Naik Gunung, Mengenal Diri

by

“Kemarin aku menjadi pintar, karenanya aku ingin mengubah dunia. Hari ini aku menjadi bijak, aku ingin mengubah diriku sendiri.” –Jalaluddin Rumi.

Wartapilihan.com, Jakarta —Usia tua ataupun muda, naik gunung dapat dijadikan hobi yang layak untuk mengisi waktu liburan yang panjang. Untuk hindari penat di kota serta merasakan udara segar gunung, tak jarang orang-orang memutuskan naik gunung bersama teman, kolega, bahkan keluarga.

Salah satunya dilakoni oleh seorang mahasiswa, Azam Rofiullah. Ia naik gunung karena dapat merenung lebih banyak disebabkan suasana alam yang menenangkan, sehingga dapat lebih mengenal diri-sendiri. Naik gunung, menurutnya, bukan hanya untuk pamer agar bisa dipandang orang lain ketika sampai di puncak, tetapi lebih dari itu.

“Manfaat terbesarnya, ya, untuk mengenali diri kita sendiri. Dengan mendaki gunung, kita bisa tahu sifat asli kita. Bisa tahu batasan kita, bisa tahu seberapa baik kita mengatur sesuatu, atau seberapa jauh toleransi kita,” ujarnya kepada Warta Pilihan.

Hal senada dikemukakan oleh Syanmil, Bunga maupun Ikhsan. Syanmil mengatakan, naik gunung dapat membuat seorang merasakan menjadi manusia kembali, “Mengenali diri sendiri dan teman seperjalanan,” ungkapnya.

Suatu hadits dari Rasulullah Shalallahu alaihi wa Sallam mengatakan, “Barangsiapa mengenal dirinya, maka ia mengenal Tuhannya.” Hadits tersebut menunjukkan betapa pentingnya mengenali diri kita sendiri, termasuk keburukan maupun kebaikan diri. Pasalnya, hanya dengan mengetahui keburukan diri, kita bisa memperbaikinya.

Seseorang dapat mengetahui keburukan diri manakala diuji oleh sebuah ujian. Seperti para pendaki yang telah berpengalaman di atas yang menyebutkan, ada keburukan seperti keegoisan yang terlihat ketika naik gunung bersama, atau justru sebaliknya, seperti keinginan berbagi maupun toleransi dengan kadar yang berbeda.

Edmund Hillary, orang pertama yang berhasil sampai di puncak gunung Everest tahun 1953 mengatakan, “Bukanlah gunung yang kutaklukkan, tetapi diriku-sendiri.” Ketika naik gunung mesti melatih fokus yang ekstra, yakni satu tujuan yang dituju sejak awal. Maka, tidak hanya kondisi fisik yang prima, tetapi juga kondisi psikis dan mental sangat dibutuhkan ketika naik gunung.

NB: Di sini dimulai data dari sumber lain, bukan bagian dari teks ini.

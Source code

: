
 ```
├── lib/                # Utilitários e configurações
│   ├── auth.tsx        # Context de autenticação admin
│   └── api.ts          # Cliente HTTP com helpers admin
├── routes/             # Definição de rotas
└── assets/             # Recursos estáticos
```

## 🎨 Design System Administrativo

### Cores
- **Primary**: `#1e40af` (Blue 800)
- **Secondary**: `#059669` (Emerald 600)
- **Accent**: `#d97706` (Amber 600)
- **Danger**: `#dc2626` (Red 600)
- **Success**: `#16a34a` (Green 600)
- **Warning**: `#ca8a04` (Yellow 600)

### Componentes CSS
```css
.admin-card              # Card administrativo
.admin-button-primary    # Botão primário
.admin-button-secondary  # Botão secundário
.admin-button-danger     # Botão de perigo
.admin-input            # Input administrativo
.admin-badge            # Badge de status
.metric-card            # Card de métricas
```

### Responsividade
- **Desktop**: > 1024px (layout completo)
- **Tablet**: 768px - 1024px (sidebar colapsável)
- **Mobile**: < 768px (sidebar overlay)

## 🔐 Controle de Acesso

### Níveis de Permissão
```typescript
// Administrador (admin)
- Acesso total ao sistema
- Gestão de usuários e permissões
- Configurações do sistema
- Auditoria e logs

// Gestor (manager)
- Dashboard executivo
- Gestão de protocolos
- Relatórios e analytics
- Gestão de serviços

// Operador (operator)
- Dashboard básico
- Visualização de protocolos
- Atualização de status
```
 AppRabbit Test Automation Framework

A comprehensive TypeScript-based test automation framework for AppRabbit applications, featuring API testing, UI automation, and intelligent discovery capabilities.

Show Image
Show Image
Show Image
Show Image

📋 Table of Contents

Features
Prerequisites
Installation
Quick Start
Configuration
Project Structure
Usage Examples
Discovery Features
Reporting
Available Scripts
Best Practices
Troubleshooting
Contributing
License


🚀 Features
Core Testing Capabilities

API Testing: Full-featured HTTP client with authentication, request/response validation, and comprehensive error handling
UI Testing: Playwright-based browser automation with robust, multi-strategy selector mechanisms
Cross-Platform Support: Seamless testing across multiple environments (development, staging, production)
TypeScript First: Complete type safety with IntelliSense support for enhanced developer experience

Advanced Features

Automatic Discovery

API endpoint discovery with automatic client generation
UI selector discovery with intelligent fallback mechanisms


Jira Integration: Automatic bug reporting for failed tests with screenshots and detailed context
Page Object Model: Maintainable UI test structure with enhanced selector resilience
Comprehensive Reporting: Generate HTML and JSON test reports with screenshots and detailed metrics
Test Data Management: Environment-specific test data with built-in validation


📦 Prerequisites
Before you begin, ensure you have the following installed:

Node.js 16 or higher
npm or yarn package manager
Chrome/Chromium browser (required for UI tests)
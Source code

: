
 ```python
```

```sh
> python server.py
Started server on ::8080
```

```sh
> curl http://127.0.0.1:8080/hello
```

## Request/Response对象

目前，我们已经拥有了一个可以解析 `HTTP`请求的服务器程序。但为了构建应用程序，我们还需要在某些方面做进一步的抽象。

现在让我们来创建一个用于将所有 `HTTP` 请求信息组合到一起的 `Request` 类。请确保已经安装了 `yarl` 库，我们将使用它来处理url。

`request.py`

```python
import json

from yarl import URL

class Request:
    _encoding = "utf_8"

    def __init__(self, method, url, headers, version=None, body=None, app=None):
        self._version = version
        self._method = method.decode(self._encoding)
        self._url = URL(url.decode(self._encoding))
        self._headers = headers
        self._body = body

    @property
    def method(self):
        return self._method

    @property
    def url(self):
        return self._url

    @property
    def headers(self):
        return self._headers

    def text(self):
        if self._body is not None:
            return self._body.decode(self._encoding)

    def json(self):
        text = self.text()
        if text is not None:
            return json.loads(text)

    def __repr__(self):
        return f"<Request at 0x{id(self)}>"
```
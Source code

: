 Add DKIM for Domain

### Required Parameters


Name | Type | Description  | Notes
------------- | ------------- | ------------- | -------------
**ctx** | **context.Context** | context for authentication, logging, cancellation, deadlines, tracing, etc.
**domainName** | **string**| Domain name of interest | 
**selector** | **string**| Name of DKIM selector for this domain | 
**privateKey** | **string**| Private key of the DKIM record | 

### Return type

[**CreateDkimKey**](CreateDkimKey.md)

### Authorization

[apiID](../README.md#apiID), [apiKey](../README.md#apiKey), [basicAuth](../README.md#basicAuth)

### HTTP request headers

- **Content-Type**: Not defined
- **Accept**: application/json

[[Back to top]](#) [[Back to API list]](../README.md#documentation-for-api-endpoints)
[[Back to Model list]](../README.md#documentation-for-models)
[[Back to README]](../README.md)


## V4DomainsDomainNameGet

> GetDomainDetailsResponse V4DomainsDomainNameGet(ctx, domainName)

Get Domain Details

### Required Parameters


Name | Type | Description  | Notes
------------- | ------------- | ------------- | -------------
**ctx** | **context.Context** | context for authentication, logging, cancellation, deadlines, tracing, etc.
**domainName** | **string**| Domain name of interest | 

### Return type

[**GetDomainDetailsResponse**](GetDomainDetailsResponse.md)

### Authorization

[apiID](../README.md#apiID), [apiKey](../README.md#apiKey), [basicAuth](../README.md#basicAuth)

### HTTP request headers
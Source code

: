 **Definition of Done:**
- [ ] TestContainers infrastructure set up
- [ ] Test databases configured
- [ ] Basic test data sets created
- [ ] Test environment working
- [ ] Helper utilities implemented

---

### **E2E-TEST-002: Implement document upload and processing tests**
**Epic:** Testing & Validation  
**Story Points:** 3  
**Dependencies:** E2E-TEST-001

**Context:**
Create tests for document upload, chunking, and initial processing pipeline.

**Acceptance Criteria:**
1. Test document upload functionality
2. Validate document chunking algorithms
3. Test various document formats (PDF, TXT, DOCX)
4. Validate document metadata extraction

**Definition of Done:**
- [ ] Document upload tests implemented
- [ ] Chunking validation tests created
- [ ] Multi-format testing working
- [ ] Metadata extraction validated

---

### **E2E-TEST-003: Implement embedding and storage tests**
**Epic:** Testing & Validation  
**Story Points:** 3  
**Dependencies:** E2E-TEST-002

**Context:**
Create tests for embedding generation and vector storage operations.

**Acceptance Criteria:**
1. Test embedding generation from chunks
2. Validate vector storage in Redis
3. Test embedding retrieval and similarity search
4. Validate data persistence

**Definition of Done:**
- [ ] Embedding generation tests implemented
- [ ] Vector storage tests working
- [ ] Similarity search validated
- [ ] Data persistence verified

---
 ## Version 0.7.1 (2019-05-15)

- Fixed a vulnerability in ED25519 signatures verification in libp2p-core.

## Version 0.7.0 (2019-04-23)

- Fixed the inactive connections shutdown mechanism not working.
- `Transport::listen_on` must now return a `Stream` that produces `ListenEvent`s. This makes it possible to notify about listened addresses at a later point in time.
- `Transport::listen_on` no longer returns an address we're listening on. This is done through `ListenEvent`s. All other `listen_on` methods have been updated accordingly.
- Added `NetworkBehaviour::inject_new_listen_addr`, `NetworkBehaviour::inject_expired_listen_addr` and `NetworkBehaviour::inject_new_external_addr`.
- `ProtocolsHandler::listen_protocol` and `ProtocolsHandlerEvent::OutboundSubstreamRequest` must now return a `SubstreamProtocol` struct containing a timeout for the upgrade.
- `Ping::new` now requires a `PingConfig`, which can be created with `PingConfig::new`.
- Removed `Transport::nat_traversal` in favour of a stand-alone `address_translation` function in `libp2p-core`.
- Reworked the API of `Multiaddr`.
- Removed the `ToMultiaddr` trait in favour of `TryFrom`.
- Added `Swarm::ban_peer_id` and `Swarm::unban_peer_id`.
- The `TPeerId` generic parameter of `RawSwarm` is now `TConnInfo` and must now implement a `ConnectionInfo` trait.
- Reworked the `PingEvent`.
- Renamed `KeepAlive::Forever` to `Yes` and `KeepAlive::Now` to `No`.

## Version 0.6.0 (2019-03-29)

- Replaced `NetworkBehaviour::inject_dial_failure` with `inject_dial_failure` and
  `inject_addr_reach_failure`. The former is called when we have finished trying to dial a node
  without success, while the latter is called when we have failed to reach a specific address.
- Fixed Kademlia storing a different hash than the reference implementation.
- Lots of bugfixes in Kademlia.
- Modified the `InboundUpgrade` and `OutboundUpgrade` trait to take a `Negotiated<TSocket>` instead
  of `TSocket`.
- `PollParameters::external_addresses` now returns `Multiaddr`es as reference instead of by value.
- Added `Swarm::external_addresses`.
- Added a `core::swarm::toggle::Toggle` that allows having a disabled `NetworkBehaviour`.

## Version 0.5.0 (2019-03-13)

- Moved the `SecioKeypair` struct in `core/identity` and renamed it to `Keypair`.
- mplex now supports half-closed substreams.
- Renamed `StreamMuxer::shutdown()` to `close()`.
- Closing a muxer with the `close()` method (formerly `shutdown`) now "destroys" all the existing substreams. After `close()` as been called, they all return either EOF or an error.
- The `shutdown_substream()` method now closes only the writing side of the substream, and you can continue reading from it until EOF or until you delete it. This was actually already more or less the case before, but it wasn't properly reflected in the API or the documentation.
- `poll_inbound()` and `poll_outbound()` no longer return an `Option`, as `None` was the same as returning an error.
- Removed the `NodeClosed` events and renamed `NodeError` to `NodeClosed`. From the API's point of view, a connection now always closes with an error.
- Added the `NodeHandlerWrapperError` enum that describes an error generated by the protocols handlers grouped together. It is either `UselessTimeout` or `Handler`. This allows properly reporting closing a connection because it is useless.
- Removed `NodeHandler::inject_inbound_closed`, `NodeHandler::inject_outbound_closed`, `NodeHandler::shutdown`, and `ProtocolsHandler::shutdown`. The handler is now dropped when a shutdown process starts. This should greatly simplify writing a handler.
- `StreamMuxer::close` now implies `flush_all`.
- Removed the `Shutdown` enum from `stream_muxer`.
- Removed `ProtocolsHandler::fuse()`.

Alam ini hanya merupakan manifestasi dari diri manusia. Gunung merupakan simbol ujian yang mesti ditaklukkan oleh diri, yang Ustadz Zamzam A Jamaludin, pimpinan Majelis Thariqah Kadisiyah, Depok, pernah mengatakannya sebagai “Gunung ego”. Setiap manusia secara niscaya memiliki egonya sendiri, dan manusia bertugas untuk menaklukkan gunung egonya masing-masing. Maka, tak heran Thomas Bien mengungkapkan, “Mereka yang mengusahakan untuk menyembuhkan diri sendiri dapat menyembuhkan dunia!”